Es ist ein Zusammenfließen von Hardware und Software, von Individuum und Biografie sowie den Genen und kulturellen Einflüssen, welches vor dem Hintergrund allgemein gültiger Prinzipien geschieht. Beides, die individuellen Aspekte, aber auch die generellen, versuche ich im Buch zu beschreiben.

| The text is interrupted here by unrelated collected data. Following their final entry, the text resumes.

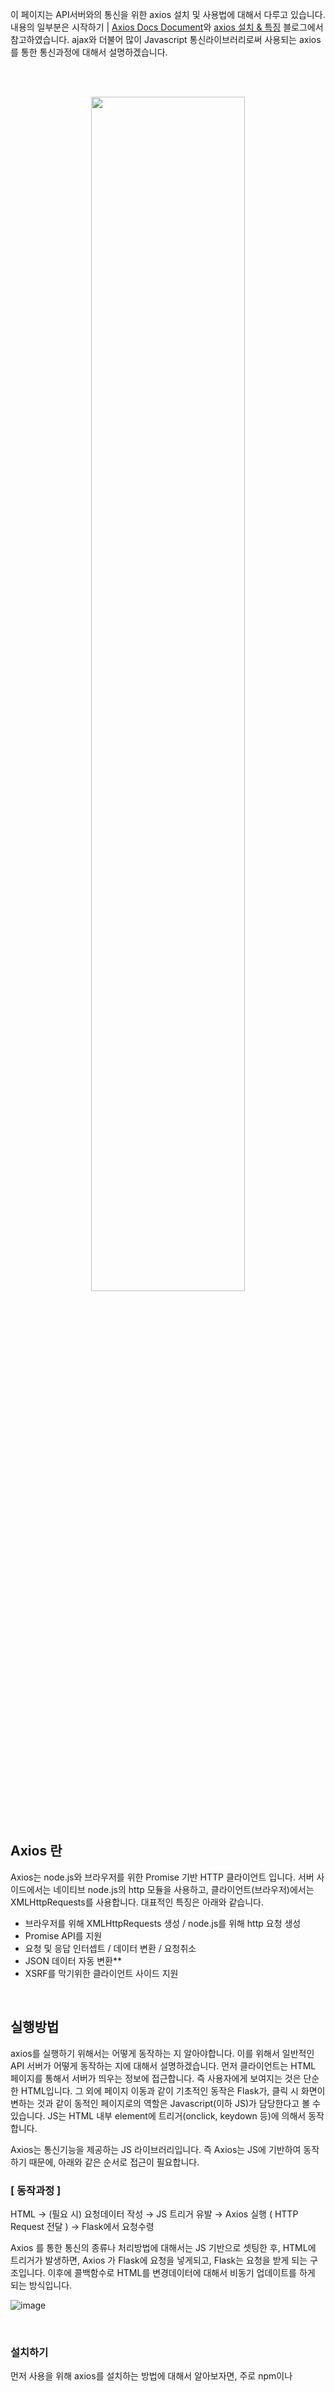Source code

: 이 페이지는 API서버와의 통신을 위한 axios 설치 및 사용법에 대해서 다루고 있습니다.   
내용의 일부분은 시작하기 | [Axios Docs Document](https://axios-http.com/kr/docs/intro)와 [axios 설치 & 특징](https://inpa.tistory.com/entry/AXIOS-%F0%9F%93%9A-%EC%84%A4%EC%B9%98-%EC%82%AC%EC%9A%A9) 블로그에서 참고하였습니다.  ajax와 더불어 많이 Javascript 통신라이브러리로써 사용되는 axios를 통한 통신과정에 대해서 설명하겠습니다.

<br/><br/>

<p align="center">
<img src="https://upload.wikimedia.org/wikipedia/commons/thumb/d/d1/Axios_%28computer_library%29_logo.svg/1280px-Axios_%28computer_library%29_logo.svg.png"  width="70%" /> 
</p>  
<br/>

## Axios 란
Axios는 node.js와 브라우저를 위한 Promise 기반 HTTP 클라이언트 입니다. 
서버 사이드에서는 네이티브 node.js의 http 모듈을 사용하고, 클라이언트(브라우저)에서는 XMLHttpRequests를 사용합니다. 대표적인 특징은 아래와 같습니다.

- 브라우저를 위해 XMLHttpRequests 생성 / node.js를 위해 http 요청 생성
- Promise API를 지원
- 요청 및 응답 인터셉트 / 데이터 변환 / 요청취소
- JSON 데이터 자동 변환**
- XSRF를 막기위한 클라이언트 사이드 지원  

<br/> 

## 실행방법
axios를 실행하기 위해서는 어떻게 동작하는 지 알아야합니다. 이를 위해서 일반적인 API 서버가 어떻게 동작하는 지에 대해서 설명하겠습니다. 
먼저 클라이언트는 HTML 페이지를 통해서 서버가 띄우는 정보에 접근합니다. 즉 사용자에게 보여지는 것은 단순한 HTML입니다. 
그 외에 페이지 이동과 같이 기초적인 동작은 Flask가, 클릭 시 화면이 변하는 것과 같이 동적인 페이지로의 역할은 Javascript(이하 JS)가 담당한다고 볼 수 있습니다. JS는 HTML 내부 element에 트리거(onclick, keydown 등)에 의해서 동작합니다.  

Axios는 통신기능을 제공하는 JS 라이브러리입니다. 즉 Axios는 JS에 기반하여 동작하기 때문에, 아래와 같은 순서로 접근이 필요합니다.  


### [ 동작과정 ]

HTML → (필요 시) 요청데이터 작성 → JS 트리거 유발 →  Axios 실행 ( HTTP Request 전달 ) →  Flask에서 요청수령

Axios 를 통한 통신의 종류나 처리방법에 대해서는 JS 기반으로 셋팅한 후, HTML에 트리거가 발생하면, Axios 가 Flask에 요청을 넣게되고, Flask는 요청을 받게 되는 구조입니다. 이후에 콜백함수로 HTML를 변경데이터에 대해서 비동기 업데이트를 하게 되는 방식입니다.


![image](https://user-images.githubusercontent.com/47958965/192215092-b0128739-fcf5-42c0-bf56-02ba9b3e9806.png)

<br/> 

### 설치하기
먼저 사용을 위해 axios를 설치하는 방법에 대해서 알아보자면, 주로 npm이나 <script src=””>를 사용하여 설치합니다.  

```shell
$ npm install axios
```

### HTML 내부
```html
<script src="https://cdn.jsdelivr.net/npm/axios/dist/axios.min.js"></script>
<-- OR -->
<script src="https://unpkg.com/axios/dist/axios.min.js"></script>
```  
  
<br/> 

  
### 문법
그리고 기초적인 문법은 아래와 같습니다. 요청파트 `axios(config)`  / 성공 시`then` / 실패 시`catch` 처리로 나누어지며, config는 `url, method, data` 를 각각 입력하여 구현하면 요청이 생성됩니다.

```javasript
// 요청(GET, POST, PUT 등) 전송
axios(
  config
)

//성공 시
.then(function(response){
  console.log(response);             //console에 결과출력
  callback(true, response.data);     //data 콜백
})

//실패 시
.catch(function(err){
  console.log(err.toJSON());         //console에 에러를 json으로 출력
})

//마지막처리 이후 실행되는 부분
.finally(function () {
    // always executed
  }) 
;
``` 
<br/>
  
### config 구성
그렇다면 위의 {config} 는 어떻게 구성할까? 아래는 기초적인 버전으로 구성하였으며, 조금 더 자세한 구성을 알고 싶다면, [요청 Config | Axios Docs](https://axios-http.com/kr/docs/req_config) 페이지를 참고해주세요.

```javascript
axios({
    //메서드 방식
    method:"POST",
    
    //요청에 사용될 서버 URL
    url: 'https://reqres.in/api/login',
    
    // 요청과 함께 전송되는 URL 파라미터. url + "?key=value&..." 형태로 전달
    params: {
      ID: 12345   // 'https://reqres.in/api/login?ID=12345'로 요청
    },
  
    //전송할 데이터
    data:{
        "email": "jin@spoonradio.co",
        "password": "qwer1234"
    }
    
    //프록시 서버의 호스트이름, 포트, 프로토콜을 정의(선택사항)
    proxy: {
      protocol: 'https',
      host: '127.0.0.1',
      port: 9000,
      auth: {
        username: 'mikeymike',
        password: 'rapunz3l'
      }
    }
})
```
<br/>
  
### 자체 method
확장성을 위한 포맷외에도 자체적으로 메소드를 지원하여 편의성을 향상하였습니다. 

```javascript
axios.request(config)
axios.get(url[, config])
axios.delete(url[, config])
axios.head(url[, config])
axios.options(url[, config])
axios.post(url[, data[, config]])
axios.put(url[, data[, config]])
axios.patch(url[, data[, config]])
```

### Error 핸들링
```
.catch(function (error) {
    if (error.response) { //요청전송 > 2xx 외의 상태 코드로 응답 시
      console.log(error.response.data);       // 서버가 제공한 응답(데이터)
      console.log(error.response.status);     // 서버응답 상태코드
      console.log(error.response.headers);    // 서버응답 헤더(소문자)
      
    } else if (error.request) { //요청전송 > 응답수신X
      console.log(error.request);

    } else { //그 외 오류
      console.log('Error', error.message);
    }
    console.log(error.config);
  });
``` 
<br/>
  
  
---
## (잠깐..!) Callback이란  
***함수가 끝난 후 실행되는 인자로 받아진 함수*** 를 일컷는 말로, 인자로 대입되는 함수를 콜백함수라고 합니다. 자바스크립트에서 함수는 객체이므로, 다른 함수를 인자로 받을 수 있는데 이 함수를 콜백함수라고 합니다.

***자바스크립트는 이벤트 중심적인 언어***이기 때문에, 이벤트 완료되어 값이 반환될 때까지 기다리지 않고 다음의 이벤트를 실행합니다. 이 때 특정코드가 마무리되기 전에 다른 이벤트가 실행되지 않도록하는 것이 콜백이며, **비동기처리를 위한 방법으로 사용**하고 있습니다.

```javascript
function myDisplayer(sum) {
  document.getElementById("demo").innerHTML = sum; //demo블럭 안에 sum을 추가
}

function myCalculator(callback, num1, num2) {
  let sum = num1 + num2;
  callback(sum);
}

myCalculator(myDisplayer, 5, 5);
>> id="demo" 블럭에 sum 값이 innerHTML형태로 들어가게 된다.
``` 
<br/>
 
---
# [ 페이지 구현 ]
지금까지는 axios를 어떻게 사용하는 지에 대해서 설명했다면, 이제부터는 직접 구현해보도록 하겠습니다. 

앞선 내용을 정리하면, 아래와 같은 요소들의 구현이 필요합니다.  
  1. Flask 페이지 구동  
  2. HTML 페이지에 JS 트리거용 element 생성  
  3. JS기반 axios 작성  

를 생성한 후에 정상작동여부(Request 발생 및 Flask에 전달된 정보) 까지 확인해보도록 하겠습니다.  
<br/>
  

## Step 1.  Flask 페이지 구동
먼저 아래와 같이 빈 페이지에  <input> element을 부여하고 페이지를 구동합니다. Flask에서는 이 때 한개 페이지만 띄우기 때문에 매우 간단하게 구현이 가능합니다.

### [ Flask ]

```python
from flask import Flask, render_template, make_response, request

app = Flask(__name__)

@app.route('/axios_test', strict_slashes=False) #test api
def show_axios_index():
    return render_template('axios_index.html')
``` 
<br/>
  
  

## Step 2.  HTML 페이지에 JS 트리거용 element 생성
그리고 아래와 같이 빈 페이지에  <input> element을 넣고, 각각  임의의 id를 부여한 후 페이지를 구동합니다. 

### [ HTML, axios_text.html ]

```html
<!DOCTYPE html>
<html lang="en">
<head>
    <meta charset="UTF-8">
    <title>Axios test Tutorials</title>
    <script src="https://unpkg.com/axios/dist/axios.min.js"></script>
    // 아래는 ./static/js/customscript.js 을 로드하는 스크립트
    <script src="{{ url_for('static', filename='js/customscript.js') }}"></script>
</head>
<body>
    <div>!!! Here is test area for axios form !!!</div>
    <div>----------------------------------------</div>
    <br/>
    <div class="row">
        <div onkeydown="onLoggin(refresh_div)">         // onLoggin에 refresh_div를 콜백함수로 활용
          <label for="edit_text_email">E-mail :</label>
            <input type="text" id="edit_text_email" >
          <label for="edit_text_etc_comment">전송텍스트 :</label>
            <input type="text" id="edit_text_etc_comment">
        </div>
    </div>
    <div class="row" id="output_div"></div>
    <br/>
</body>
</html>
``` 
<br/>
<img width="546" alt="스크린샷 2022-09-26 오후 3 02 51" src="https://user-images.githubusercontent.com/47958965/192222826-762f96b1-2ac0-48a9-9395-d57b2df3e66c.png">


<br/>
  
## Step 3.  JS기반 Axios 작성
마지막으로 로드한 ./static/js/customscript.js 파일을 작성합니다.

아래의 js 파일은  

1. Enter 트리거 발생 시에 axios로 API서버에 PUT method를 요청하고,  
2. HTML파일은 비동기성으로 임의로 업데이트 하는 케이스입니다.  

이를 활용하면, 1번 put method를 요청 시에 DB를 업데이트하고, 2번에 DB로 받던 정보를 임의로 업데이트하면 비동기통신방식이 이루어지는 것입니다. 
  이 때 각 페이지에 테스트용 프린트 함수(js > `console.log` , python: `print` )를 추가하였습니다.

#### [ Flask 코드 update ]

```
@app.route("/axios_test_request", methods=['GET', 'POST', 'PUT', 'DELETE'])
def request_test():
    if request.method == 'POST':
        print('Flask Requested method: POST')
        print('Params: {}'.format(request.args))
        print('Data: {}'.format(request.get_json()))
        
    if request.method == 'GET':
        print('Flask Requested method: GET')
        print('Params: {}'.format(request.args))
        print('Data: {}'.format(request.get_json()))
        
    if request.method == 'PUT':
        print('Flask Requested method: PUT')
        print('Params: {}'.format(request.args))
        print('Data: {}'.format(request.get_json()))
        
    if request.method == 'DELETE':
        print('Flask Requested method: DELETE')
        print('Params: {}'.format(request.args))
        print('Data: {}'.format(request.get_json()))

    return make_response(jsonify({'status': True}), 200)
``` 

#### [ `./static/js/customscript.js` 코드 ]

```javascript
function onLoggin(callback) {
  const email = document.getElementById('edit_text_email');
  const etc_cmt = document.getElementById('edit_text_etc_comment');
  
  // Enter 입력 시
  if (event.keyCode==13) {
      axios({
            method: 'PUT',
            url: 'http://localhost:8000/axios_test_request',
            params: {
                email: email.value,
            },
            data: {
                new_cmt: etc_cmt.value,
                },
      })
      .then(function(response) {
          console.log(response);
          callback(true, response.data);
  
      })
      .catch(function(error){
          console.log(error);
          callback(false, JSON.stringify(error));
      });
  
  // Esc 입력 시
  } else if (event.keyCode==27){
      document.getElementById('edit_text_email').value = email.value;
      document.getElementById('edit_text_etc_comment').value = etc_cmt.value;
  }
  
};
  
//HTML 업데이트를 위한 콜백함수
function refresh_div(){
  var dom_element = document.getElementById("output_div")        # 업데이트부분
  var email = document.getElementById("edit_text_email").value;  # 변경 값1, e-mail
  var email_text = document.getElementById("edit_text_etc_comment").value; # 변경 값2, e-mail text
  
  var html_value = `<div class="row">
                    <div class="col">E-mail: ${email}</div>                
                    <div class="col">E-mail Text: ${email_text}</div>                
                    </div>`;
  dom_element.innerHTML = html_value;
  
};
``` 
<br/>
  
  
## Finally  정상구현여부 확인
이렇게 Axios를 통한 HTTP Request를 구성하면,  

#### (1) Enter 트리거를 발생 시에  HTML이 업데이트 되고,  
<p align="center">  
  <figure>
<img width="518" alt="스크린샷 2022-09-26 오후 4 34 01" src="https://user-images.githubusercontent.com/47958965/192218958-94762f27-1f53-4585-bef6-5f267ebb7cd1.png">
  <figcaption>[ 콜백함수 refresh_div 를 통한 HTML 업데이트 ]</figcaption>
  </figure>
</p>  

 
  
<br/>  
  
#### (2) Request에 요청한 정보(param + data) 가 정상적으로 생성되었으며,  
- URL : /axios_test_request?{key}=value 형태로 정상적으로 구성  
- data: 전송한 텍스트가 정상적으로 key:value형태로 전달됨을 확인  


<p align="center" style="text-align: center;">
<img width="45%" alt="스크린샷 2022-09-26 오후 3 23 42" src="https://user-images.githubusercontent.com/47958965/192218641-e8cf6c77-c176-4982-a9f4-8d1617ce7c2e.png" alt="[ URL 정상구성 ]">
  &nbsp; &nbsp; &nbsp; &nbsp;
<img width="45%" alt="스크린샷 2022-09-26 오후 3 25 41" src="https://user-images.githubusercontent.com/47958965/192218617-1a419294-0ae2-420f-b516-ea054b6d0b9e.png" alt="[ data 정상 전송 ]">
</p>
 
 
<br/>

#### (3) Flask 또한 그 정보를 제대로 수령한 것을 확인할 수 있습니다.  
- Request method= PUT 으로 정상요청처리  
- param(request.args)과 data(request.get_json()) 정상 전송  
  <br/>
![스크린샷 2022-09-26 오후 3 28 17](https://user-images.githubusercontent.com/47958965/192218512-d8e7ec64-0aa3-43dc-9197-eba3df98d30f.png)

Peter Schipek: Stress und Selbstheilung. Auf den ersten Seiten schreiben Sie ausführlich über Stress. Wie sollen wir denn heute mit den vielfältigen beruflichen und privaten Belastungen umgehen, wie können wir übermäßigen Stress vermeiden?

Tobias Esch: Zunächst erstmal scheint es bedeutsam zu sein, dass wir unseren Stress überhaupt bemerken. Das mag banal klingen, aber – gerade auch aus der jüngeren Wissenschaft bekannt – scheint es doch vielen Menschen nicht einfach möglich, einen unmittelbaren Zusammenhang zwischen dem eigenen Erleben und Stress oder auch Nicht-Stress herzustellen.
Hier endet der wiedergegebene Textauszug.